Should you sell your car just because the warranty is about to expire and soon be without cover – or are there other less expensive options?
It can be stressful to have to pay for unexpected car repairs, which is why there’s comfort in having a warranty. However, even if you do have one, it might not last for as long as you realistically need it to. Most new cars come with a warranty that will cover services and mechanical problems for up to three years or 100 000km, whichever comes first. Second-hand-car warranties work in a similar way. When a warranty expires it means potentially having to face the crunch alone when it’s time for repairs.
But it’s not all downhill from there. ‘The expiry of a warranty isn’t something to panic about because there are several options available to suit whatever financial position you’re in,’ says Gary Ronald from the Automobile Association (AA).

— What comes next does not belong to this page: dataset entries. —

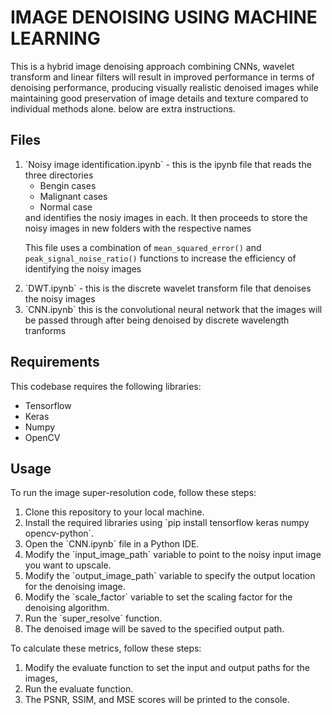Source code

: <h1>IMAGE DENOISING USING MACHINE LEARNING</h1>
This is a hybrid image denoising approach combining CNNs, wavelet transform and linear filters will result in improved performance in terms of denoising performance, producing visually realistic denoised images while maintaining good preservation of image details and texture compared to individual methods alone. below are extra instructions.

<h2>Files</h2>
<ol>
<li> `Noisy image identification.ipynb`  - this is the ipynb file that reads the three directories 
    <ul>
    <li>Bengin cases</li>
    <li>Malignant cases</li>
    <li>Normal case</li>
    </ul>
and identifies the nosiy images in each. It then proceeds to store the noisy images in new folders with the respective names

This file uses a combination of `mean_squared_error()` and `peak_signal_noise_ratio()` functions to increase the efficiency of identifying the noisy images

</li>
<li> `DWT.ipynb` - this is the discrete wavelet transform file that denoises the noisy images</li>
<li> `CNN.ipynb` this is the convolutional neural network that the images will be passed through after being denoised by discrete wavelength tranforms</li>
</ol>


<h2>Requirements</h2>
This codebase requires the following libraries:

<ul>
<li>Tensorflow</li>
<li>Keras</li>
<li>Numpy</li>
<li>OpenCV</li>
</ul>

<h2>Usage</h2>
To run the image super-resolution code, follow these steps:

<ol>
<li>Clone this repository to your local machine.</li>
<li>Install the required libraries using `pip install tensorflow keras numpy opencv-python`.</li>
<li>Open the `CNN.ipynb` file in a Python IDE.</li>
<li>Modify the `input_image_path` variable to point to the noisy input image you want to upscale.</li>
<li>Modify the `output_image_path` variable to specify the output location for the denoising image.</li>
<li>Modify the `scale_factor` variable to set the scaling factor for the denoising algorithm.</li>
<li>Run the `super_resolve` function.</li>
<li>The denoised image will be saved to the specified output path.</li>
</ol>

<!-- <h2>Evaluation</h2>
We can evaluate the performance of the image super-resolution using the following metrics:

<ul>
<li>Peak Signal-to-Noise Ratio (PSNR)</li>
<li>Structural Similarity Index (SSIM)</li>
<li>Mean Squared Error (MSE)</li>
</ul> -->

To calculate these metrics, follow these steps:
<ol>
<li>Modify the evaluate function to set the input and output paths for the images, </li>
<li>Run the evaluate function.</li>
<li>The PSNR, SSIM, and MSE scores will be printed to the console.</li>
</ol>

‘It has become common for people to sell their cars when the warranty expires but it’s not a necessity,’ says Derek Hall-Jones, the AA’s technical services divisional manager.
‘The “conventional wisdom” of selling your car when the warranty is up is actually a second-hand-market buyer-driven phenomenon. Buyers who want to purchase pre-owned vehicles will generally look for single-owner vehicles in good condition, preferably with low mileage and a traceable dealer service history,’ he says.
‘If it’s sold back to the original dealer network you can usually break even or, depending on the vehicle’s condition, realise a small profit to put towards a new car.’
But before getting into any new deals, you should look carefully at your financial situation. Can you honestly afford a new car? Do you really need one?
‘Buying another car isn’t a choice to be made lightly,’ says Hall-Jones. ‘The cost of refinancing a new vehicle must be considered against the trade-in value of the existing one. Because of price increases, a new model will usually cost more and could therefore result in a higher financial burden.’
Extending your warranty is less expensive than buying a new car. ‘Most original equipment manufacturer dealers – including Mercedes, Toyota and Hyundai – offer extended warranties on your existing vehicle with subsequent servicing, giving the consumer extended peace of mind with their existing purchase,’ says Hall-Jones.
A warranty extension ensures that your car repairs will still be paid for but there are some conditions, such as a cap on the amount of repair work that will be covered.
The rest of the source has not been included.